South Korea and the United States began joint military exercises described as the largest in years, amid increased military activity in the Asia and the Pacific, while Taiwan said it deterred the Chinese army six decades ago, when its forces bombed two Taiwanese islands.

Pentagon spokesman Martin Miners told Al Jazeera that the goal of the exercises with Seoul is to strengthen the alliance between the two countries and the security and stability of the Korean Peninsula.

Meanwhile, Russian Security Council Secretary Nikolai Patrushev said that the US-South Korean military exercises on the Korean Peninsula are provocative tactics of the US and its allies.

The Russian official indicated that Washington intends to deploy strategic forces on the Korean Peninsula in the event that North Korea conducts a new nuclear test, and that this will cause more tension.

Patrushev's secretary also accused the United States of seeking to impose sanctions on China, and likened Washington's policy toward Taiwan and China to its policy in Ukraine.

For its part, the Chinese Foreign Ministry said that it was the United States that changed the status quo across the Taiwan Strait, trampled on China's red lines and destroyed the relationship between Beijing and Washington.

The Chinese Foreign Ministry said that Washington is running what it described as gunboat diplomacy on China's doorstep, yet it sought to demonize its legitimate responses.
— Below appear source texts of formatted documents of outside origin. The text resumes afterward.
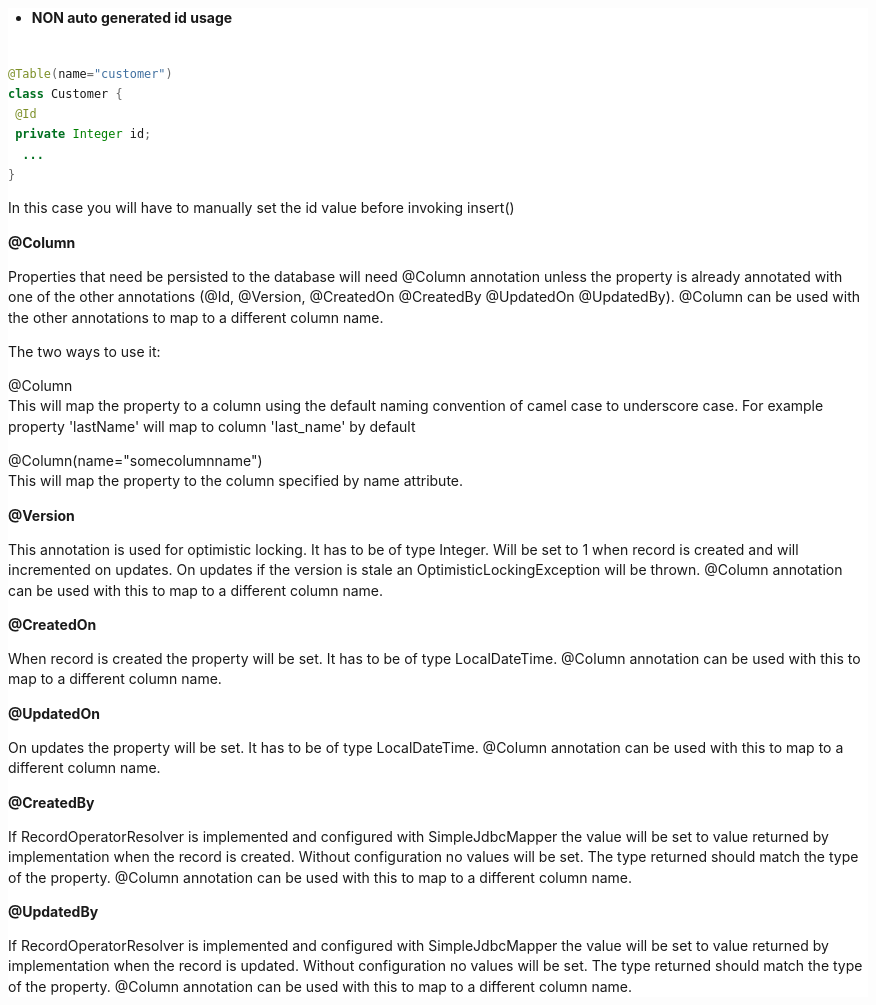 * **NON auto generated id usage**

```java 

@Table(name="customer")
class Customer {
 @Id
 private Integer id;
  ...
}
```

In this case you will have to manually set the id value before invoking insert()  

**@Column**

Properties that need be persisted to the database will need @Column annotation unless the property is already annotated with one of the other annotations (@Id, @Version, @CreatedOn @CreatedBy @UpdatedOn @UpdatedBy). @Column can be used with the other annotations to map to a different column name.

The two ways to use it:

@Column  
This will map the property to a column using the default naming convention of camel case to underscore case. For example property 'lastName' will map to column 'last_name' by default

@Column(name="somecolumnname")  
This will map the property to the column specified by name attribute.   

**@Version**

This annotation is used for optimistic locking. It has to be of type Integer.
Will be set to 1 when record is created and will incremented on updates. On updates if the version is stale an OptimisticLockingException will be thrown.  @Column annotation can be used with this to map to a different column name.

**@CreatedOn**

When record is created the property will be set. It has to be of type LocalDateTime. @Column annotation can be used with this to map to a different column name.

**@UpdatedOn**

On updates  the property will be set. It has to be of type LocalDateTime. @Column annotation can be used with this to map to a different column name.

**@CreatedBy**

If RecordOperatorResolver is implemented and configured with SimpleJdbcMapper the value will be set to value returned by implementation when the record is created. Without configuration no values will be set. The type returned should match the type of the property. @Column annotation can be used with this to map to a different column name.

**@UpdatedBy**

If RecordOperatorResolver is implemented and configured with SimpleJdbcMapper the value will be set to value returned by implementation when the record is updated. Without configuration no values will be set. The type returned should match the type of the property. @Column annotation can be used with this to map to a different column name.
The ministry added that it was Washington that carried out the provocations first, imposing a crisis on the Chinese people that could have been avoided.


Taiwan: We are determined to defend ourselves

Meanwhile, Taiwan President Tsai Ing-wen told a visiting group of US academics Tuesday that the island deterred the Chinese army six decades ago, when its forces bombed two Taiwanese islands, and that the determination to defend the homeland continues today.

Tensions between Taiwan and China escalated over the past month following a visit by US House Speaker Nancy Pelosi to Taipei.

China held war games near Taiwan to express its anger at what it saw as an increase in US support for the island, which Beijing regards as a sovereign Chinese territory.

While meeting with a delegation from Stanford University's Hoover Institution in her office, Tsai recalled the month-long attacks by China on the Taiwan-controlled Kinmen and Matsu islands off the Chinese coast that began in August 1958.

"64 years ago during the battle of August 23, our soldiers and civilians worked together, protecting Taiwan so that we have democratic Taiwan today," she said.

"The battle to protect our homeland showed the world that no threat of any kind could shake the Taiwan people's determination to defend their nation, not in the past, not now, and not in the future," she added.

"We will also show the world that the people of Taiwan have the determination and confidence at the same time to safeguard peace, security, freedom and prosperity for ourselves," she said.

In 1958, Taiwan resisted the attack with the support of the United States, which sent military hardware such as the Sidewinder advanced anti-aircraft missiles, giving Taiwan a technological advantage.

This crisis is often referred to as the "Second Taiwan Strait Crisis," and was the last time Taiwanese forces engaged in large-scale combat with China.

The United States, which abandoned formal diplomatic relations with Taipei in favor of Beijing in 1979, remains Taiwan's most important arms exporter.

Taiwan's government says that because China has never ruled the island, it has no right to claim it or decide its future, something only Taiwan's 23 million people can determine.